#### WHAT TO PRODUCE:
Write out every line from the listing below where the string "label" is found.

#### INPUT DATA:
_ _ _ _
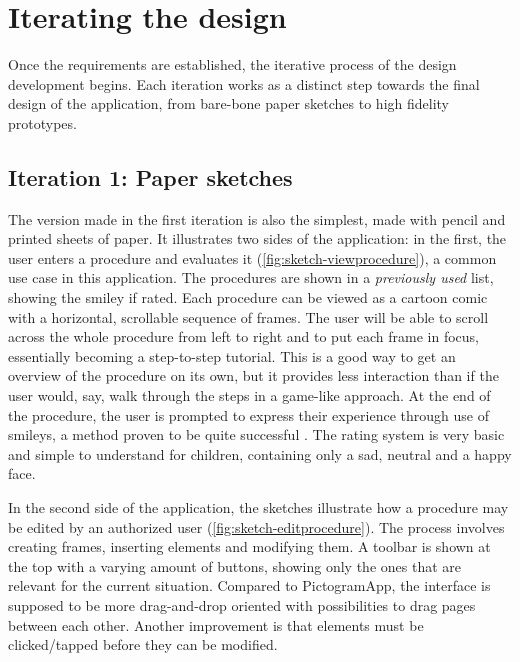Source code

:\chapter{Iterating the design}
\label{ch:iterating}

Once the requirements are established, the iterative process of the design development begins. Each iteration works as a distinct step towards the final design of the application, from bare-bone paper sketches to high fidelity prototypes.

\section{Iteration 1: Paper sketches}
\label{sec:iteration1}

The version made in the first iteration is also the simplest, made with pencil and printed sheets of paper. It illustrates two sides of the application: in the first, the user enters a procedure and evaluates it (\autoref{fig:sketch-viewprocedure}), a common use case in this application. The procedures are shown in a \emph{previously used} list, showing the smiley if rated. Each procedure can be viewed as a cartoon comic with a horizontal, scrollable sequence of frames. The user will be able to scroll across the whole procedure from left to right and to put each frame in focus, essentially becoming a step-to-step tutorial. This is a good way to get an overview of the procedure on its own, but it provides less interaction than if the user would, say, walk through the steps in a game-like approach. At the end of the procedure, the user is prompted to express their experience through use of smileys, a method proven to be quite successful \parencite{stalberg2016}. The rating system is very basic and simple to understand for children, containing only a sad, neutral and a happy face.

In the second side of the application, the sketches illustrate how a procedure may be edited by an authorized user (\autoref{fig:sketch-editprocedure}). The process involves creating frames, inserting elements and modifying them. A toolbar is shown at the top with a varying amount of buttons, showing only the ones that are relevant for the current situation. Compared to PictogramApp, the interface is supposed to be more drag-and-drop oriented with possibilities to drag pages between each other. Another improvement is that elements must be clicked/tapped before they can be modified.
_ _ _ _
#### EXERCISE SOLUTION:
\label{ch:iterating}
\label{sec:iteration1}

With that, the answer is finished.